In summary, the triangular cavity structure composite plate-like material and tubular material of the present invention are not only novel and practical, but their innovative combined design can indeed increase the strength and stiffness of the material, make the transmission of force more reasonable, and reduce It is more difficult to manufacture, reduces its own weight, lowers its cost, and enhances its thermal insulation performance. Its practical effect is far superior to the background technology, which is advanced.

Claims

Rights request

1. A triangular cavity structure composite material comprising a plurality of triangular prism cylinders, which is characterized in that the material has at least one triangular prism cylinder layer composed of a plurality of triangular prism cylinders arranged side by side, said triangular prism cylinders The layer includes a zigzag-shaped intermediate layer and a lining layer connected to the top corners of both sides of the zigzag-shaped intermediate layer. When including at least two layers of the triangular prism cylinder layer, the adjacent two layers and three The included angle of the prism arrangement direction of the prism cylinder layer is 0 ° to 90 °.

2. The composite material according to claim 1, characterized in that the material is a plate material, and the triangular prism cylinder layer comprises a zigzag-shaped intermediate layer and a flat lining layer connected to the top corners of both sides of the zigzag-shaped intermediate layer. .

3. The composite material according to claim 1, characterized in that the material is a tubular material or an arc-shaped material, and a pipe wall of the tubular material or the arc-shaped material includes at least one layer of the triangular prism layer, the triangular prism The cylinder layer includes a zigzag-shaped intermediate layer and a liner or arc-shaped lining which is tangent to and connected to the top corners of the inner and outer surfaces of the zigzag-shaped intermediate layer.

4. The composite material according to claim 1, wherein the zigzag intermediate layer in the material is equilateral zigzag.

5. The composite material according to any one of claims 1 to 4, characterized in that the material of the triangular prismatic cylinder layer is cured with paper through a curing agent.
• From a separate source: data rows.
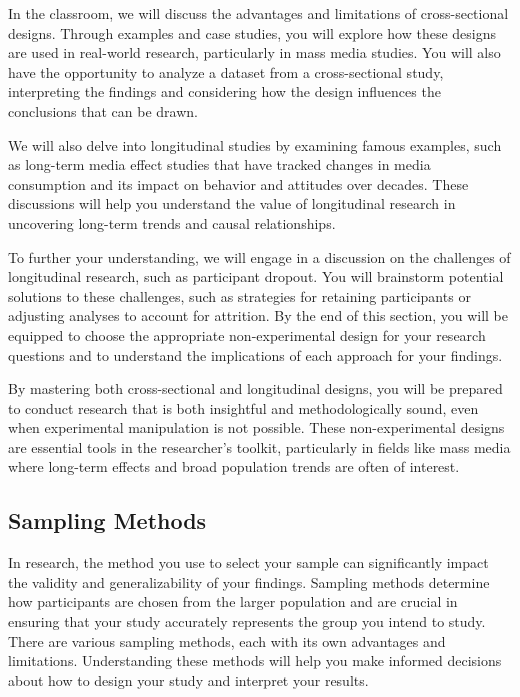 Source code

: \documentclass[
]{book}
\begin{document}
In the classroom, we will discuss the advantages and limitations of cross-sectional designs. Through examples and case studies, you will explore how these designs are used in real-world research, particularly in mass media studies. You will also have the opportunity to analyze a dataset from a cross-sectional study, interpreting the findings and considering how the design influences the conclusions that can be drawn.

We will also delve into longitudinal studies by examining famous examples, such as long-term media effect studies that have tracked changes in media consumption and its impact on behavior and attitudes over decades. These discussions will help you understand the value of longitudinal research in uncovering long-term trends and causal relationships.

To further your understanding, we will engage in a discussion on the challenges of longitudinal research, such as participant dropout. You will brainstorm potential solutions to these challenges, such as strategies for retaining participants or adjusting analyses to account for attrition. By the end of this section, you will be equipped to choose the appropriate non-experimental design for your research questions and to understand the implications of each approach for your findings.

By mastering both cross-sectional and longitudinal designs, you will be prepared to conduct research that is both insightful and methodologically sound, even when experimental manipulation is not possible. These non-experimental designs are essential tools in the researcher's toolkit, particularly in fields like mass media where long-term effects and broad population trends are often of interest.

\subsection{Sampling Methods}\label{sampling-methods}

In research, the method you use to select your sample can significantly impact the validity and generalizability of your findings. Sampling methods determine how participants are chosen from the larger population and are crucial in ensuring that your study accurately represents the group you intend to study. There are various sampling methods, each with its own advantages and limitations. Understanding these methods will help you make informed decisions about how to design your study and interpret your results.
\end{document}
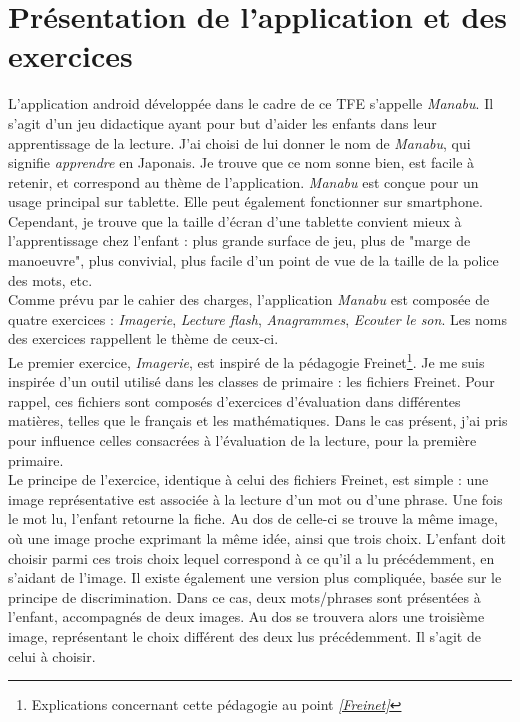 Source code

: \section{Présentation de l'application et des exercices}
L'application android développée dans le cadre de ce TFE s'appelle \textit{Manabu}. Il s'agit d'un jeu didactique ayant pour but d'aider les enfants dans leur apprentissage de la lecture. J'ai choisi de lui donner le nom de \textit{Manabu}, qui signifie \textit{apprendre} en Japonais. Je trouve que ce nom sonne bien, est facile à retenir, et correspond au thème de l'application. 
\textit{Manabu} est conçue pour un usage principal sur tablette. Elle peut également fonctionner sur smartphone. Cependant, je trouve que la taille d'écran d'une tablette convient mieux à l'apprentissage chez l'enfant : plus grande surface de jeu, plus de "marge de manoeuvre", plus convivial, plus facile d'un point de vue de la taille de la police des mots, etc.\\

Comme prévu par le cahier des charges, l'application \textit{Manabu} est composée de quatre exercices : \textit{Imagerie}, \textit{Lecture flash}, \textit{Anagrammes}, \textit{Ecouter le son}. Les noms des exercices rappellent le thème de ceux-ci.\\

Le premier exercice, \textit{Imagerie}, est inspiré de la pédagogie Freinet\footnote{Explications concernant cette pédagogie au point \textit{\ref{Freinet}}}. Je me suis inspirée d'un outil utilisé dans les classes de primaire : les fichiers Freinet. Pour rappel, ces fichiers sont composés d'exercices d'évaluation dans différentes matières, telles que le français et les mathématiques. Dans le cas présent, j'ai pris pour influence celles consacrées à l'évaluation de la lecture, pour la première primaire.\\

Le principe de l'exercice, identique à celui des fichiers Freinet, est simple : une image représentative est associée à la lecture d'un mot ou d'une phrase. Une fois le mot lu, l'enfant retourne la fiche. Au dos de celle-ci se trouve la même image, où une image proche exprimant la même idée, ainsi que trois choix. L'enfant doit choisir parmi ces trois choix lequel correspond à ce qu'il a lu précédemment, en s'aidant de l'image. Il existe également une version plus compliquée, basée sur le principe de discrimination. Dans ce cas, deux mots/phrases sont présentées à l'enfant, accompagnés de deux images. Au dos se trouvera alors une troisième image, représentant le choix différent des deux lus précédemment. Il s'agit de celui à choisir.\\

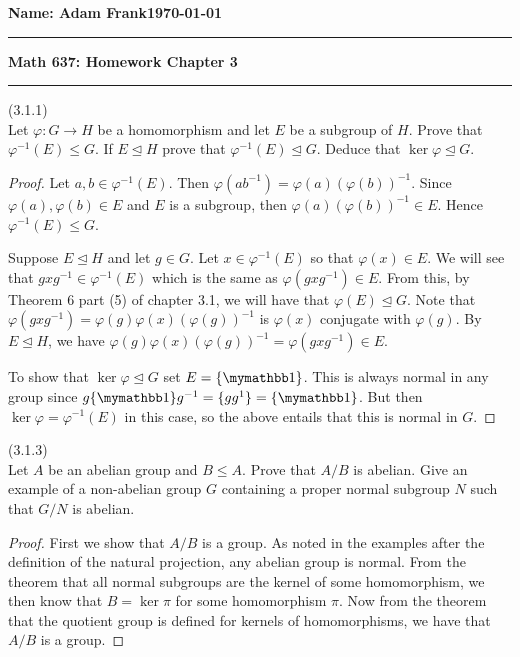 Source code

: \documentclass{exam}
\begin{document}
\noindent \textbf{Name: Adam Frank}\hfill \textbf{\today}

\vspace{.3cm}
\hrule
\begin{center}
{\bf \Large{Math 637: Homework Chapter 3}}
\end{center}
\hrule
\vspace{.3cm}


\begin{questions}
\question(3.1.1)\\
Let $\varphi: G\rightarrow H$ be a homomorphism and let $E$ be a subgroup of $H$.  Prove that $\varphi^{-1}(E)\leq G$.  If $E\trianglelefteq H$ prove that $\varphi^{-1}(E)\trianglelefteq G$.  Deduce that $\ker \varphi \trianglelefteq G$.

\begin{proof}
  Let $a,b\in\varphi^{-1}(E)$.  Then $\varphi(ab^{-1}) = \varphi(a)(\varphi(b))^{-1}$.  Since $\varphi(a),\varphi(b)\in E$ and $E$ is a subgroup, then $\varphi(a)(\varphi(b))^{-1}\in E$.  Hence $\varphi^{-1}(E)\leq G$.

  Suppose $E\trianglelefteq H$ and let $g\in G$.  Let $x\in \varphi^{-1}(E)$ so that $\varphi(x)\in E$. We will see that $gxg^{-1}\in\varphi^{-1}(E)$ which is the same as $\varphi(gxg^{-1})\in E$.  From this, by Theorem 6 part (5) of chapter 3.1, we will have that $\varphi(E)\trianglelefteq G$.  Note that $\varphi(gxg^{-1}) = \varphi(g)\varphi(x)(\varphi(g))^{-1}$ is $\varphi(x)$ conjugate with $\varphi(g)$.  By $E\trianglelefteq H$, we have $\varphi(g)\varphi(x)(\varphi(g))^{-1} = \varphi(gxg^{-1})\in E$.

  To show that $\ker \varphi \trianglelefteq G$ set $E=\{\mymathbb 1\}$.  This is always normal in any group since $g\{\mymathbb 1\}g^{-1} = \{gg^{1}\}=\{\mymathbb 1\}$.  But then $\ker\varphi = \varphi^{-1}(E)$ in this case, so the above entails that this is normal in $G$.
\end{proof}

\question(3.1.3)\\
Let $A$ be an abelian group and $B\leq A$.  Prove that $A/B$ is abelian.  Give an example of a non-abelian group $G$ containing a proper normal subgroup $N$ such that $G/N$ is abelian.

\begin{proof}
  First we show that $A/B$ is a group.  As noted in the examples after the definition of the natural projection, any abelian group is normal.  From the theorem that all normal subgroups are the kernel of some homomorphism, we then know that $B = \ker \pi$ for some homomorphism $\pi$.  Now from the theorem that the quotient group is defined for kernels of homomorphisms, we have that $A/B$ is a group.


\end{proof}
\end{questions}
\end{document}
6. The composite material according to any one of claims 1 to 4, wherein the material of the triangular prism layer is plastic or metal or other non-metallic material or a mixture of the foregoing materials.
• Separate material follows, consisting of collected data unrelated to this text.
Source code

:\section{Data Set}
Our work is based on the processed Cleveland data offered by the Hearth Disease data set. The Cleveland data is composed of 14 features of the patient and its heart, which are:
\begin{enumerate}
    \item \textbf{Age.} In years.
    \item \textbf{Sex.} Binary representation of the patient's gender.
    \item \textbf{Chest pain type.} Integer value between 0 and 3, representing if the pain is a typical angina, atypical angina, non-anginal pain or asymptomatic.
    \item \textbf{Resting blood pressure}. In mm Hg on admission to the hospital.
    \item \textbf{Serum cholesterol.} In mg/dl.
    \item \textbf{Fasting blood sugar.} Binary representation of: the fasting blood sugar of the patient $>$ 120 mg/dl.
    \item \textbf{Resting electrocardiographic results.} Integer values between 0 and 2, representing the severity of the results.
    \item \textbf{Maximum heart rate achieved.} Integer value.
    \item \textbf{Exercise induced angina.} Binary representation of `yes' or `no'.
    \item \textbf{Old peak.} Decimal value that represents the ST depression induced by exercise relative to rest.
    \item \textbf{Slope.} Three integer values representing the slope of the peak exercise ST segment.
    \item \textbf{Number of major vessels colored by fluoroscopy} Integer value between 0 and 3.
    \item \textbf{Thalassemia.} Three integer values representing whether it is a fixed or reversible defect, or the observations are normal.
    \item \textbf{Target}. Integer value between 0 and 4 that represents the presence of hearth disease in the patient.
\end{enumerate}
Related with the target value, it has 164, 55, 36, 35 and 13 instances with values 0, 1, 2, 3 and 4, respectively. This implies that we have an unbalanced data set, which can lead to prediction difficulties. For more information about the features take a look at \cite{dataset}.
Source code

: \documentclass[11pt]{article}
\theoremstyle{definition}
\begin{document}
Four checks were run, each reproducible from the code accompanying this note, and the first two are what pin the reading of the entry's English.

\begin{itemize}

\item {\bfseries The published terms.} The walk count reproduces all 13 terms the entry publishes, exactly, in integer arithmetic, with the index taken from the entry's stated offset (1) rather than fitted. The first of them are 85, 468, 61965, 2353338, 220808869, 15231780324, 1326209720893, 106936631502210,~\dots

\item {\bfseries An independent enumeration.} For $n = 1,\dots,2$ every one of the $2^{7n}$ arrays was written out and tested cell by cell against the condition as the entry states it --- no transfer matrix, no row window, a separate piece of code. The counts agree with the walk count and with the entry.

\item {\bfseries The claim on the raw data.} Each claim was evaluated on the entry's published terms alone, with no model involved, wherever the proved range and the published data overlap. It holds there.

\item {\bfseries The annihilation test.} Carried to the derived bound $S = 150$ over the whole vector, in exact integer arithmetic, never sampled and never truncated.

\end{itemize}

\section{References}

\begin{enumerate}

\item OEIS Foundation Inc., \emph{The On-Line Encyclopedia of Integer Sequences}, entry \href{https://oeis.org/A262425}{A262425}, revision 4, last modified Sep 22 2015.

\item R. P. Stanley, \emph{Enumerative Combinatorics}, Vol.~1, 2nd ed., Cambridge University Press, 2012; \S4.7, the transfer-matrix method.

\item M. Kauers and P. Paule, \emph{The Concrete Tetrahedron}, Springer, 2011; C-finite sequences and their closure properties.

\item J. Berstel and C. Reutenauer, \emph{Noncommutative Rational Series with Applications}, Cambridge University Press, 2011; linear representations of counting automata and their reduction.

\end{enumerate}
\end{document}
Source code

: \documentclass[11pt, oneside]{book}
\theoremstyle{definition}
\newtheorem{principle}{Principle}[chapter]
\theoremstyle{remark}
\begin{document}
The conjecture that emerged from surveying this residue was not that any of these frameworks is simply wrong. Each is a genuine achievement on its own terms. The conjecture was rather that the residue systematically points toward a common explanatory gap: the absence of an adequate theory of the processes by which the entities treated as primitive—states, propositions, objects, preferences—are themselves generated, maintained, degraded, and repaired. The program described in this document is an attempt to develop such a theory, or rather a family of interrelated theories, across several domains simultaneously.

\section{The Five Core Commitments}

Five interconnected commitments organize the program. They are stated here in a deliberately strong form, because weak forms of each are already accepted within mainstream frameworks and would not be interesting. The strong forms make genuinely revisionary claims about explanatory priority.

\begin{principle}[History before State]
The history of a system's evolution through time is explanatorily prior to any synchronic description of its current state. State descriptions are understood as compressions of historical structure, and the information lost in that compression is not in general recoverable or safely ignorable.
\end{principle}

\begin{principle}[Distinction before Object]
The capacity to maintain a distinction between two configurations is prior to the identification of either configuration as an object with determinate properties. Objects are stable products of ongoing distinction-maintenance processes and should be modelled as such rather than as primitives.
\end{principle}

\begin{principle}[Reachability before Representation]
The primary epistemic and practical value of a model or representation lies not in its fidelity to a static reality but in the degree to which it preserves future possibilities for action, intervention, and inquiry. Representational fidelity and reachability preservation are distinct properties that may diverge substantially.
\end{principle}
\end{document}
7. A composite material according to any one of claims 1 to 2, characterized in that the zigzag-shaped intermediate layer of the triangular prism cylinder layer is made of an elastic material, and the upper surface or / and the lower surface of the plate-shaped composite material is The surface lining is made of metal plate.

8. A composite material according to claim 3, characterized in that the triangular prism arrangement direction of the triangular prism cylinder layer between the adjacent two layers is the same as the axial direction of the liner The same.
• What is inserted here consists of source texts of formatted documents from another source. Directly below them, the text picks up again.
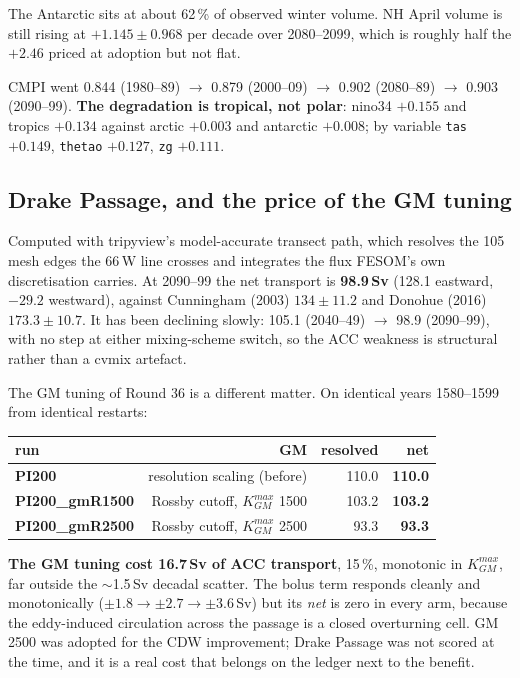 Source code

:\documentclass[10pt]{article}
\begin{document}
The Antarctic sits at about 62\,\% of observed winter volume. NH April volume is still rising at
$+1.145\pm0.968$ per decade over 2080--2099, which is roughly half the $+2.46$ priced at
adoption but not flat.

CMPI went 0.844 (1980--89) $\to$ 0.879 (2000--09) $\to$ 0.902 (2080--89) $\to$ 0.903
(2090--99). \textbf{The degradation is tropical, not polar}: nino34 $+0.155$ and tropics
$+0.134$ against arctic $+0.003$ and antarctic $+0.008$; by variable \texttt{tas} $+0.149$,
\texttt{thetao} $+0.127$, \texttt{zg} $+0.111$.

\subsection{Drake Passage, and the price of the GM tuning}\label{sub:r40drake}

Computed with tripyview's model-accurate transect path, which resolves the 105 mesh edges the
66\,W line crosses and integrates the flux FESOM's own discretisation carries. At 2090--99 the
net transport is \textbf{98.9\,Sv} (128.1 eastward, $-29.2$ westward), against Cunningham
(2003) $134\pm11.2$ and Donohue (2016) $173.3\pm10.7$. It has been declining slowly:
105.1 (2040--49) $\to$ 98.9 (2090--99), with no step at either mixing-scheme switch, so the ACC
weakness is structural rather than a cvmix artefact.

The GM tuning of Round 36 is a different matter. On identical years 1580--1599 from identical
restarts:

\begin{center}
\begin{tabular}{lrrr}
\hline
run & GM & resolved & \textbf{net} \\
\hline
\textbf{PI200}          & resolution scaling (before) & 110.0 & \textbf{110.0} \\
\textbf{PI200\_gmR1500} & Rossby cutoff, $K_{GM}^{max}$ 1500 & 103.2 & \textbf{103.2} \\
\textbf{PI200\_gmR2500} & Rossby cutoff, $K_{GM}^{max}$ 2500 & 93.3 & \textbf{93.3} \\
\hline
\end{tabular}
\end{center}

\textbf{The GM tuning cost 16.7\,Sv of ACC transport}, 15\,\%, monotonic in $K_{GM}^{max}$, far
outside the $\sim$1.5\,Sv decadal scatter. The bolus term responds cleanly and monotonically
($\pm1.8\to\pm2.7\to\pm3.6$\,Sv) but its \emph{net} is zero in every arm, because the
eddy-induced circulation across the passage is a closed overturning cell. GM 2500 was adopted
for the CDW improvement; Drake Passage was not scored at the time, and it is a real cost that
belongs on the ledger next to the benefit.
\end{document}

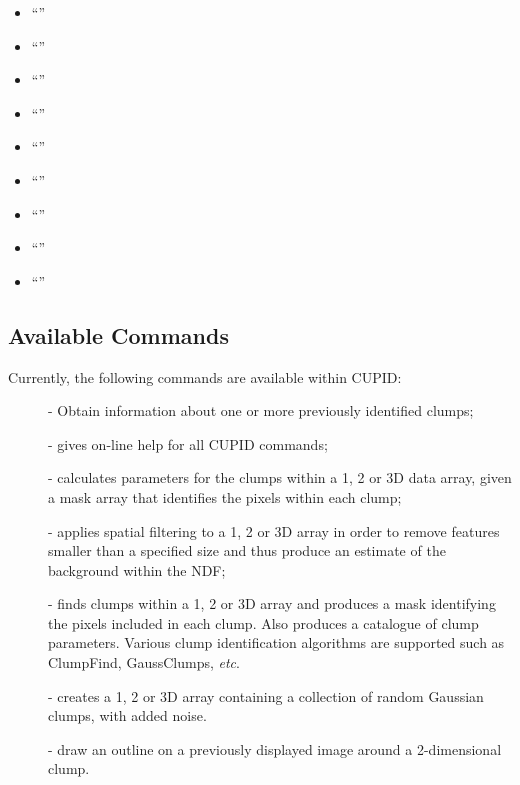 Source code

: \documentclass[twoside,11pt]{starlink}
\begin{document}
\begin{itemize}
\item ``''
\item ``''
\item ``''
\item ``''
\item ``''
\item ``''
\item ``''
\item ``''
\item ``''
\end{itemize}

\subsection{Available Commands}
Currently, the following commands are available within CUPID:
\begin{description}

\item[] - Obtain information about
one or more previously identified clumps;

\item[] - gives on-line help for all CUPID
commands;

\item[] - calculates parameters for
the clumps within a 1, 2 or 3D data array, given a mask array that identifies
the pixels within each clump;

\item[] - applies spatial filtering to a 1, 2
or 3D array in order to remove features smaller than a specified size and
thus produce an estimate of the background within the NDF;

\item[] - finds clumps within a 1, 2 or 3D
array and produces a mask identifying the pixels included in each clump.
Also produces a catalogue of clump parameters. Various clump
identification algorithms are supported such as ClumpFind, GaussClumps,
\emph{etc}.

\item[] - creates a 1, 2 or 3D array
containing a collection of random Gaussian clumps, with added noise.

\item[] - draw an outline on a
previously displayed image around a 2-dimensional clump.

\end{description}
\end{document}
9. A composite material according to claim 3, characterized in that the triangular prism arrangement direction of the triangular prism cylinder layer between two adjacent layers forms a certain angle with the axis direction of the liner, especially One layer has a positive spiral around the tube wall and the other has a reverse spiral, forming a cross arrangement.

10. The use of a composite material with a triangular cavity structure, characterized in that the material of the triangular prism cylinder layer is cured by a curing agent using paper, and is used for the interior and exterior walls, ceilings and pillars of a building.